Gunnar nodded. He could tell she was lying, but he didn’t protest. “Then we will return to my estate. Sylaise will not be there, I promise you.” He turned once more to one of his guard, murmuring softly in his native tongue. “Seda, amak baz Afya.”
He was silent on the journey back to his estate, forcing no more answers or conversations from Aoife. He knew what it was to be scared. To feel threatened. The whole affair with Lady Cavanagh, while not quite on par with a direct threat against Aoife’s life, had left him fearing for his family and their livelihood. He hadn’t exactly been the most conversational of men during the ordeal, and he would not demand it of Aoife in turn.

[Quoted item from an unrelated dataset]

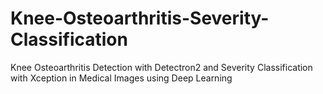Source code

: # Knee-Osteoarthritis-Severity-Classification
Knee Osteoarthritis Detection with Detectron2 and Severity Classification with Xception in Medical Images using Deep Learning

They parted ways once they returned to his home, Gunnar choosing to reunite with Feriha, while Aoife was shepherded along by Seda, the cükadın he had most recently addressed. Her touch was gentle. Maternal, almost. Many of the cükadın were mothers. Sisters. Wives. They had their own lives, people who cared about them and depended on them. Yet they chose to put their lives on the line each day, purely because their devotion to Gunnar was that great. They knew him only platonically, but they felt him a worthy enough man to risk their lives for. Aoife wasn’t sure she could do that for anyone. Not Niamh. Not Rin. Not even Shay.
Seda dressed her for bed, something Aoife was still growing accustomed to. Being waited on hand and foot was something reserved only for the upper class. She had grown up tending to everything herself, and as Seda wrestled her out of her dress and into her nightclothes, a small part of her still fought to do it herself.
“Olmas hale,” Seda said, her voice soft as eiderdown as she laid Aoife down to rest, pulling the thin bed cover over her. It wasn’t all that necessary in the Sands, but modesty prevailed, even this far away from, as Aoife defined it, civilised society. “O Şart geris. You must rest.”
Before the orphan had time to protest, Seda left the room, reappearing moments later with a small, wooden stand. She placed it on the side table beside Aoife’s bed, and the orphan could just make out delicate golden patterns painted on the wood, but in her exhaustion she could not identify any of the images. Seda held a box of matches in her hand, and she struck one with precision, lighting a small chunk of brownish-black resin at the base of the stand. Smoke plumed from the resin, filling the room with a pungent odour. Seda gave nothing by way of explanation, only urging Aoife to rest once more. The orphan had no idea what it was, but the smoke worked its way into her lungs and her head, with sleep dogging its heels. Soon enough she was asleep, and all thoughts of Sylaise and her snakes were gone.